What the exercise asks - The string "niet" may appear in lines of the listing. Report each line where it does.
**** Data in this exercise
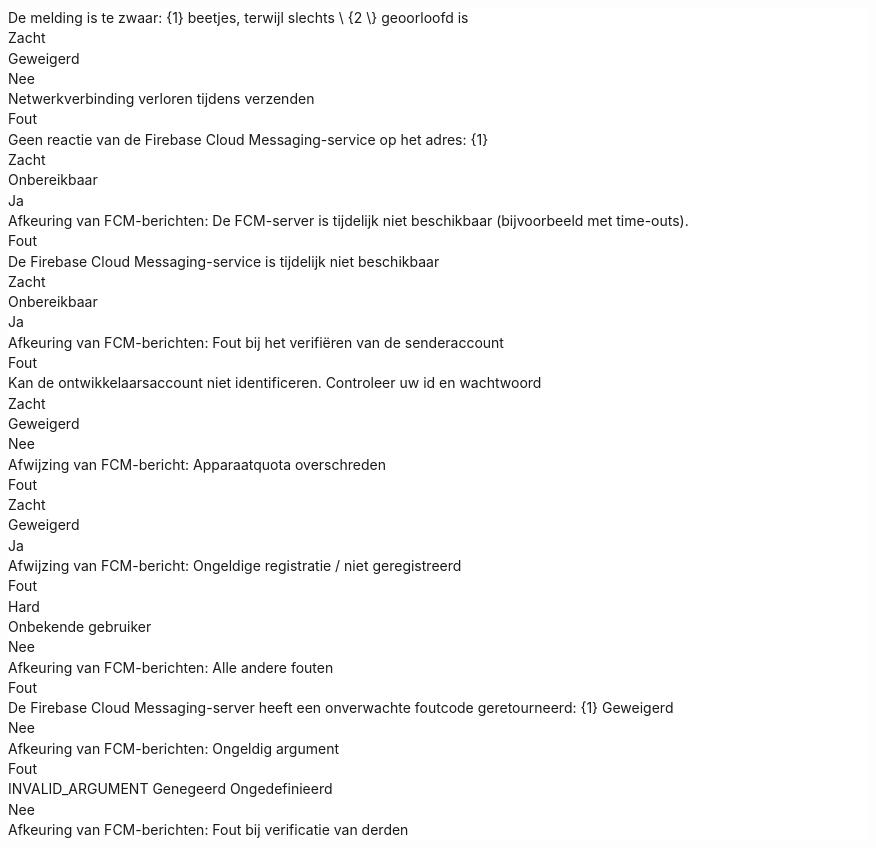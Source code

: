    <td> De melding is te zwaar: {1} beetjes, terwijl slechts \ {2 \} geoorloofd is <br /> </td> 
   <td> Zacht <br /> </td> 
   <td> Geweigerd <br /> </td> 
   <td> Nee<br /> </td> 
  </tr> 
  <tr> 
   <td> Netwerkverbinding verloren tijdens verzenden <br /> </td> 
   <td> Fout <br /> </td> 
   <td> Geen reactie van de Firebase Cloud Messaging-service op het adres: {1}<br /> </td> 
   <td> Zacht <br /> </td> 
   <td> Onbereikbaar <br /> </td> 
   <td> Ja<br /> </td> 
  </tr> 
  <tr> 
   <td> Afkeuring van FCM-berichten: De FCM-server is tijdelijk niet beschikbaar (bijvoorbeeld met time-outs). <br /> </td> 
   <td> Fout <br /> </td> 
   <td> De Firebase Cloud Messaging-service is tijdelijk niet beschikbaar <br /> </td> 
   <td> Zacht <br /> </td> 
   <td> Onbereikbaar <br /> </td> 
   <td> Ja<br /> </td> 
  </tr> 
  <tr> 
   <td> Afkeuring van FCM-berichten: Fout bij het verifiëren van de senderaccount <br /> </td> 
   <td> Fout <br /> </td> 
   <td> Kan de ontwikkelaarsaccount niet identificeren. Controleer uw id en wachtwoord <br /> </td> 
   <td> Zacht <br /> </td> 
   <td> Geweigerd <br /> </td> 
   <td> Nee<br /> </td> 
  </tr> 
  <tr> 
   <td> Afwijzing van FCM-bericht: Apparaatquota overschreden <br /> </td> 
   <td> Fout <br /> </td> 
   <td> </td> 
   <td> Zacht <br /> </td> 
   <td> Geweigerd <br /> </td> 
   <td> Ja<br /> </td> 
  </tr> 
  <tr> 
   <td> Afwijzing van FCM-bericht: Ongeldige registratie / niet geregistreerd <br /> </td> 
   <td> Fout <br /> </td> 
   <td> </td> 
   <td> Hard <br /> </td> 
   <td> Onbekende gebruiker <br /> </td> 
   <td> Nee<br /> </td> 
  </tr> 
  <tr> 
   <td> Afkeuring van FCM-berichten: Alle andere fouten <br /> </td> 
   <td> Fout <br /> </td> 
   <td> De Firebase Cloud Messaging-server heeft een onverwachte foutcode geretourneerd: {1} </td> 
   <td> </td> 
   <td> Geweigerd <br /> </td> 
   <td> Nee<br /> </td> 
  </tr> 
    <tr> 
   <td> Afkeuring van FCM-berichten: Ongeldig argument <br /> </td> 
   <td> Fout <br /> </td> 
   <td> INVALID_ARGUMENT </td> 
   <td> Genegeerd</td> 
   <td> Ongedefinieerd <br /> </td> 
   <td> Nee<br /> </td> 
  </tr>
    <tr> 
   <td> Afkeuring van FCM-berichten: Fout bij verificatie van derden <br /> </td>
********
Output -
   <td> Afkeuring van FCM-berichten: De FCM-server is tijdelijk niet beschikbaar (bijvoorbeeld met time-outs). <br /> </td> 
   <td> De Firebase Cloud Messaging-service is tijdelijk niet beschikbaar <br /> </td> 
   <td> Kan de ontwikkelaarsaccount niet identificeren. Controleer uw id en wachtwoord <br /> </td> 
   <td> Afwijzing van FCM-bericht: Ongeldige registratie / niet geregistreerd <br /> </td> 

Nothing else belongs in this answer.